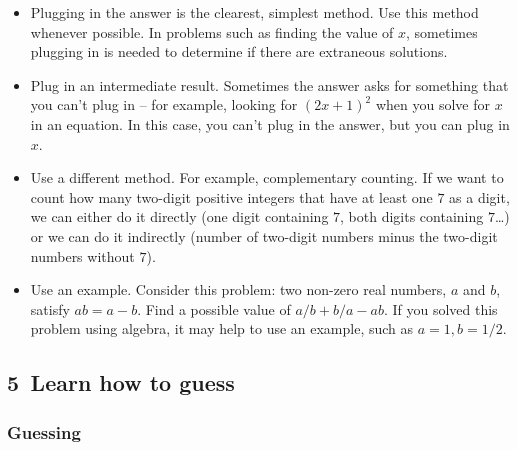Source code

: \documentclass[10pt,paper=letter]{scrartcl}
\begin{document}
\begin{itemize}

\item Plugging in the answer is the clearest, simplest method. Use this method whenever possible. In problems such as finding the value of $x$, sometimes plugging in is needed to determine if there are extraneous solutions.

\item Plug in an intermediate result. Sometimes the answer asks for something that you can't plug in -- for example, looking for $(2x+1)^2$ when you solve for $x$ in an equation. In this case, you can't plug in the answer, but you can plug in $x$.

\item Use a different method. For example, complementary counting. If we want to count how many two-digit positive integers that have at least one $7$ as a digit, we can either do it directly (one digit containing $7$, both digits containing $7$\dots) or we can do it indirectly (number of two-digit numbers minus the two-digit numbers without $7$).

\item Use an example. Consider this problem: two non-zero real numbers, $a$ and $b$, satisfy $ab = a-b$. Find a possible value of $a/b + b/a - ab$. If you solved this problem using algebra, it may help to use an example, such as $a = 1, b = 1/2$.

\end{itemize}

\subsection*{5 \,Learn how to guess}

\subsubsection*{Guessing}
\end{document}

==================================================

Brief: The answer must repeat every line of the listing exactly and leave the pictures out.

Reply:
Source code

: \documentclass[10pt,paper=letter]{scrartcl}
\begin{document}
\begin{itemize}

\item Plugging in the answer is the clearest, simplest method. Use this method whenever possible. In problems such as finding the value of $x$, sometimes plugging in is needed to determine if there are extraneous solutions.

\item Plug in an intermediate result. Sometimes the answer asks for something that you can't plug in -- for example, looking for $(2x+1)^2$ when you solve for $x$ in an equation. In this case, you can't plug in the answer, but you can plug in $x$.

\item Use a different method. For example, complementary counting. If we want to count how many two-digit positive integers that have at least one $7$ as a digit, we can either do it directly (one digit containing $7$, both digits containing $7$\dots) or we can do it indirectly (number of two-digit numbers minus the two-digit numbers without $7$).

\item Use an example. Consider this problem: two non-zero real numbers, $a$ and $b$, satisfy $ab = a-b$. Find a possible value of $a/b + b/a - ab$. If you solved this problem using algebra, it may help to use an example, such as $a = 1, b = 1/2$.

\end{itemize}

\subsection*{5 \,Learn how to guess}

\subsubsection*{Guessing}
\end{document}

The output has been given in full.